» Recorded information

++++++++++

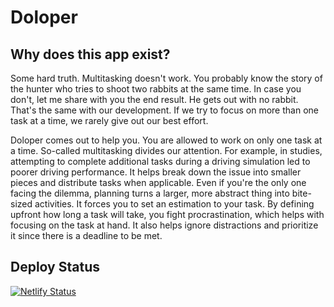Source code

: # Doloper

## Why does this app exist?

Some hard truth. Multitasking doesn't work. You probably know the story of the hunter who tries to shoot two rabbits at the same time. In case you don't, let me share with you the end result. He gets out with no rabbit. That's the same with our development. If we try to focus on more than one task at a time, we rarely give out our best effort.

Doloper comes out to help you. You are allowed to work on only one task at a time. So-called multitasking divides our attention. For example, in studies, attempting to complete additional tasks during a driving simulation led to poorer driving performance. It helps break down the issue into smaller pieces and distribute tasks when applicable. Even if you're the only one facing the dilemma, planning turns a larger, more abstract thing into bite-sized activities. It forces you to set an estimation to your task. By defining upfront how long a task will take, you fight procrastination, which helps with focusing on the task at hand. It also helps ignore distractions and prioritize it since there is a deadline to be met.



## Deploy Status

[![Netlify Status](https://api.netlify.com/api/v1/badges/7850deb9-d846-4a0f-a4a8-3d358c40e2e3/deploy-status)](https://app.netlify.com/sites/doloper/deploys)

++++++++++

» Exercise details
Write down all the entries exactly, but not the pictures they hold.

» Problem solution
Source code

: # Doloper

## Why does this app exist?

Some hard truth. Multitasking doesn't work. You probably know the story of the hunter who tries to shoot two rabbits at the same time. In case you don't, let me share with you the end result. He gets out with no rabbit. That's the same with our development. If we try to focus on more than one task at a time, we rarely give out our best effort.

Doloper comes out to help you. You are allowed to work on only one task at a time. So-called multitasking divides our attention. For example, in studies, attempting to complete additional tasks during a driving simulation led to poorer driving performance. It helps break down the issue into smaller pieces and distribute tasks when applicable. Even if you're the only one facing the dilemma, planning turns a larger, more abstract thing into bite-sized activities. It forces you to set an estimation to your task. By defining upfront how long a task will take, you fight procrastination, which helps with focusing on the task at hand. It also helps ignore distractions and prioritize it since there is a deadline to be met.



## Deploy Status

[![Netlify Status](https://api.netlify.com/api/v1/badges/7850deb9-d846-4a0f-a4a8-3d358c40e2e3/deploy-status)](https://app.netlify.com/sites/doloper/deploys)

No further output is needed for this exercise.